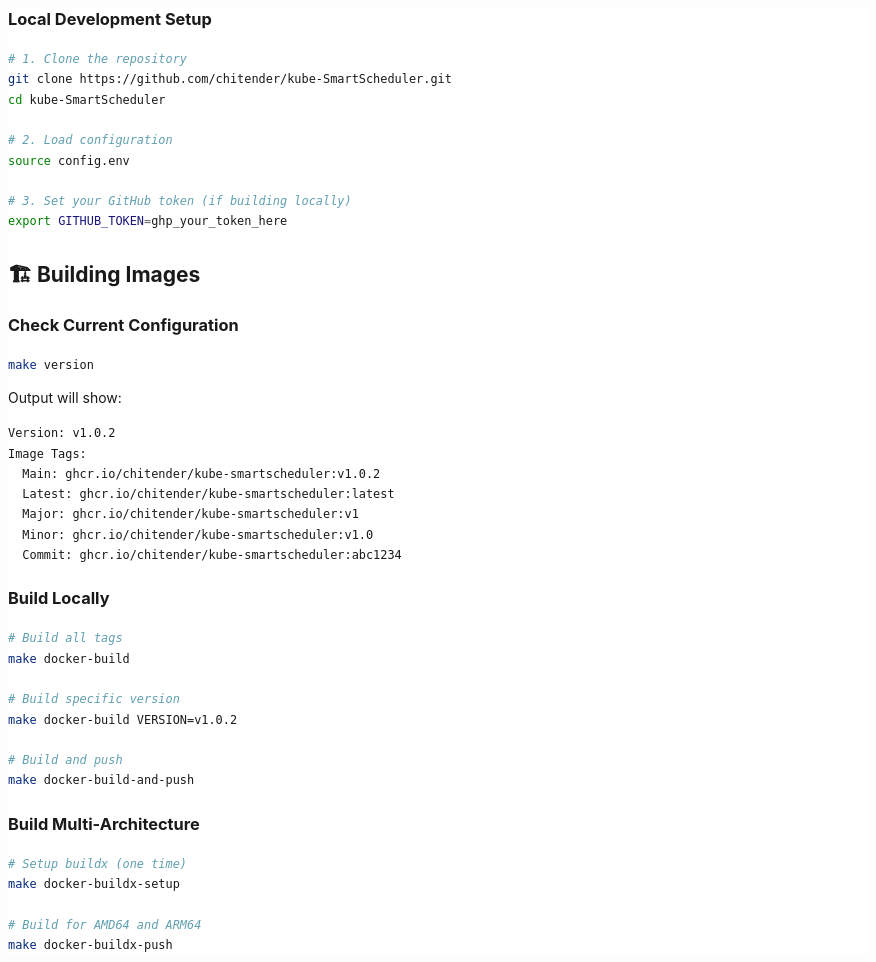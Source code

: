 ### Local Development Setup

```bash
# 1. Clone the repository
git clone https://github.com/chitender/kube-SmartScheduler.git
cd kube-SmartScheduler

# 2. Load configuration
source config.env

# 3. Set your GitHub token (if building locally)
export GITHUB_TOKEN=ghp_your_token_here
```

## 🏗️ Building Images

### Check Current Configuration

```bash
make version
```

Output will show:
```
Version: v1.0.2
Image Tags:
  Main: ghcr.io/chitender/kube-smartscheduler:v1.0.2
  Latest: ghcr.io/chitender/kube-smartscheduler:latest
  Major: ghcr.io/chitender/kube-smartscheduler:v1
  Minor: ghcr.io/chitender/kube-smartscheduler:v1.0
  Commit: ghcr.io/chitender/kube-smartscheduler:abc1234
```

### Build Locally

```bash
# Build all tags
make docker-build

# Build specific version
make docker-build VERSION=v1.0.2

# Build and push
make docker-build-and-push
```

### Build Multi-Architecture

```bash
# Setup buildx (one time)
make docker-buildx-setup

# Build for AMD64 and ARM64
make docker-buildx-push
```
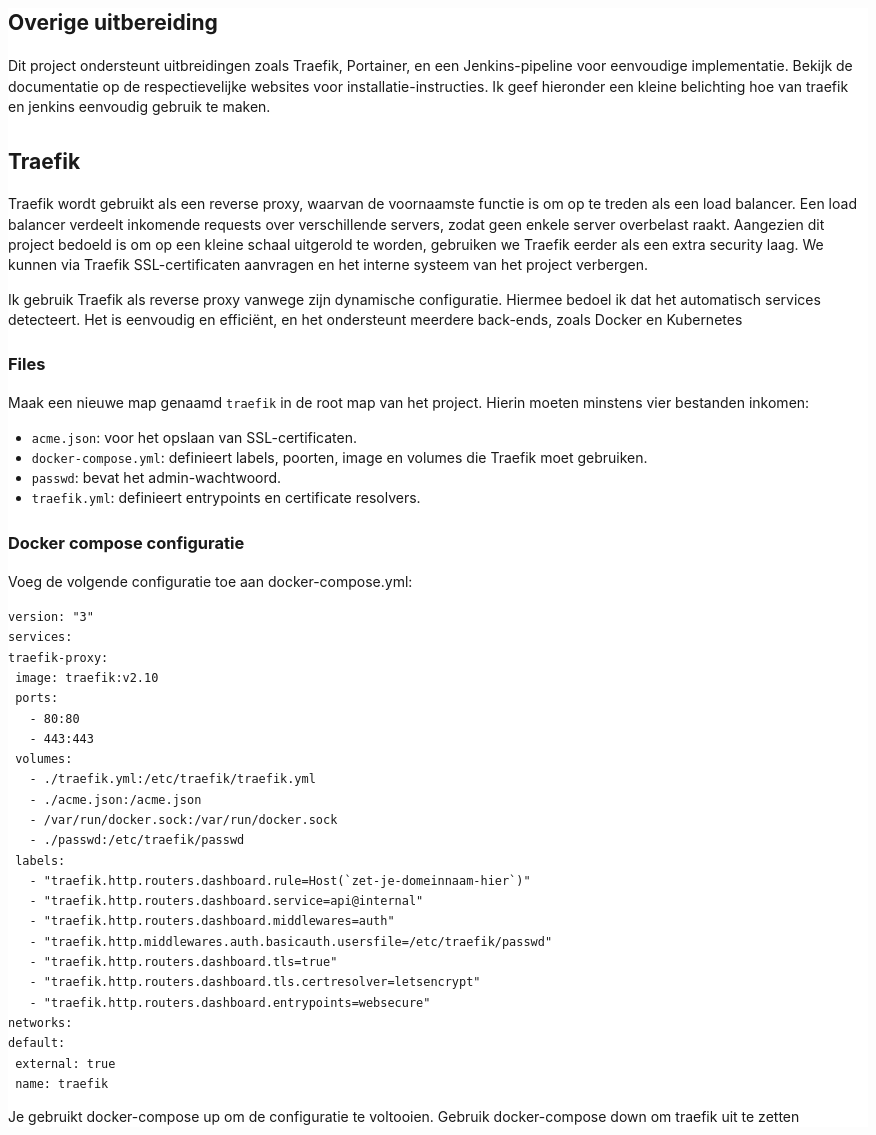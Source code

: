 ## Overige uitbereiding
Dit project ondersteunt uitbreidingen zoals Traefik, Portainer, en een Jenkins-pipeline voor eenvoudige implementatie. Bekijk de documentatie op de respectievelijke websites voor installatie-instructies. Ik geef hieronder een kleine belichting hoe van traefik en jenkins eenvoudig gebruik te maken.

## Traefik
Traefik wordt gebruikt als een reverse proxy, waarvan de voornaamste functie is om op te treden als een load balancer. Een load balancer verdeelt inkomende requests over verschillende servers, zodat geen enkele server overbelast raakt. Aangezien dit project bedoeld is om op een kleine schaal uitgerold te worden, gebruiken we Traefik eerder als een extra security laag. We kunnen via Traefik SSL-certificaten aanvragen en het interne systeem van het project verbergen. 

Ik gebruik Traefik als reverse proxy vanwege zijn dynamische configuratie. Hiermee bedoel ik dat het automatisch services detecteert. Het is eenvoudig en efficiënt, en het ondersteunt meerdere back-ends, zoals Docker en Kubernetes

### Files
   
   Maak een nieuwe map genaamd `traefik` in de root map van het project. Hierin moeten minstens vier bestanden inkomen:
   
   - `acme.json`: voor het opslaan van SSL-certificaten.
   - `docker-compose.yml`: definieert labels, poorten, image en volumes die Traefik moet gebruiken.
   - `passwd`: bevat het admin-wachtwoord.
   - `traefik.yml`: definieert entrypoints en certificate resolvers.
 
### Docker compose configuratie

   Voeg de volgende configuratie toe aan docker-compose.yml:
   ```
version: "3"
services:
  traefik-proxy:
    image: traefik:v2.10
    ports:
      - 80:80
      - 443:443
    volumes:
      - ./traefik.yml:/etc/traefik/traefik.yml
      - ./acme.json:/acme.json
      - /var/run/docker.sock:/var/run/docker.sock
      - ./passwd:/etc/traefik/passwd
    labels:
      - "traefik.http.routers.dashboard.rule=Host(`zet-je-domeinnaam-hier`)"
      - "traefik.http.routers.dashboard.service=api@internal"
      - "traefik.http.routers.dashboard.middlewares=auth"
      - "traefik.http.middlewares.auth.basicauth.usersfile=/etc/traefik/passwd"
      - "traefik.http.routers.dashboard.tls=true"
      - "traefik.http.routers.dashboard.tls.certresolver=letsencrypt"
      - "traefik.http.routers.dashboard.entrypoints=websecure"
networks:
  default:
    external: true
    name: traefik
   ```
Je gebruikt docker-compose up om de configuratie te voltooien. Gebruik docker-compose down om traefik uit te zetten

== TASK DESCRIPTION ==
Please return the whole listing exactly. Do not copy its images.

== EXERCISE SOLUTION ==
Source code

: ### Local Development Setup

```bash
# 1. Clone the repository
git clone https://github.com/chitender/kube-SmartScheduler.git
cd kube-SmartScheduler

# 2. Load configuration
source config.env

# 3. Set your GitHub token (if building locally)
export GITHUB_TOKEN=ghp_your_token_here
```

## 🏗️ Building Images

### Check Current Configuration

```bash
make version
```

Output will show:
```
Version: v1.0.2
Image Tags:
  Main: ghcr.io/chitender/kube-smartscheduler:v1.0.2
  Latest: ghcr.io/chitender/kube-smartscheduler:latest
  Major: ghcr.io/chitender/kube-smartscheduler:v1
  Minor: ghcr.io/chitender/kube-smartscheduler:v1.0
  Commit: ghcr.io/chitender/kube-smartscheduler:abc1234
```

### Build Locally

```bash
# Build all tags
make docker-build

# Build specific version
make docker-build VERSION=v1.0.2

# Build and push
make docker-build-and-push
```

### Build Multi-Architecture

```bash
# Setup buildx (one time)
make docker-buildx-setup

# Build for AMD64 and ARM64
make docker-buildx-push
```
Source code

: ## Overige uitbereiding
Dit project ondersteunt uitbreidingen zoals Traefik, Portainer, en een Jenkins-pipeline voor eenvoudige implementatie. Bekijk de documentatie op de respectievelijke websites voor installatie-instructies. Ik geef hieronder een kleine belichting hoe van traefik en jenkins eenvoudig gebruik te maken.

## Traefik
Traefik wordt gebruikt als een reverse proxy, waarvan de voornaamste functie is om op te treden als een load balancer. Een load balancer verdeelt inkomende requests over verschillende servers, zodat geen enkele server overbelast raakt. Aangezien dit project bedoeld is om op een kleine schaal uitgerold te worden, gebruiken we Traefik eerder als een extra security laag. We kunnen via Traefik SSL-certificaten aanvragen en het interne systeem van het project verbergen. 

Ik gebruik Traefik als reverse proxy vanwege zijn dynamische configuratie. Hiermee bedoel ik dat het automatisch services detecteert. Het is eenvoudig en efficiënt, en het ondersteunt meerdere back-ends, zoals Docker en Kubernetes

### Files
   
   Maak een nieuwe map genaamd `traefik` in de root map van het project. Hierin moeten minstens vier bestanden inkomen:
   
   - `acme.json`: voor het opslaan van SSL-certificaten.
   - `docker-compose.yml`: definieert labels, poorten, image en volumes die Traefik moet gebruiken.
   - `passwd`: bevat het admin-wachtwoord.
   - `traefik.yml`: definieert entrypoints en certificate resolvers.
 
### Docker compose configuratie

   Voeg de volgende configuratie toe aan docker-compose.yml:
   ```
version: "3"
services:
  traefik-proxy:
    image: traefik:v2.10
    ports:
      - 80:80
      - 443:443
    volumes:
      - ./traefik.yml:/etc/traefik/traefik.yml
      - ./acme.json:/acme.json
      - /var/run/docker.sock:/var/run/docker.sock
      - ./passwd:/etc/traefik/passwd
    labels:
      - "traefik.http.routers.dashboard.rule=Host(`zet-je-domeinnaam-hier`)"
      - "traefik.http.routers.dashboard.service=api@internal"
      - "traefik.http.routers.dashboard.middlewares=auth"
      - "traefik.http.middlewares.auth.basicauth.usersfile=/etc/traefik/passwd"
      - "traefik.http.routers.dashboard.tls=true"
      - "traefik.http.routers.dashboard.tls.certresolver=letsencrypt"
      - "traefik.http.routers.dashboard.entrypoints=websecure"
networks:
  default:
    external: true
    name: traefik
   ```
Je gebruikt docker-compose up om de configuratie te voltooien. Gebruik docker-compose down om traefik uit te zetten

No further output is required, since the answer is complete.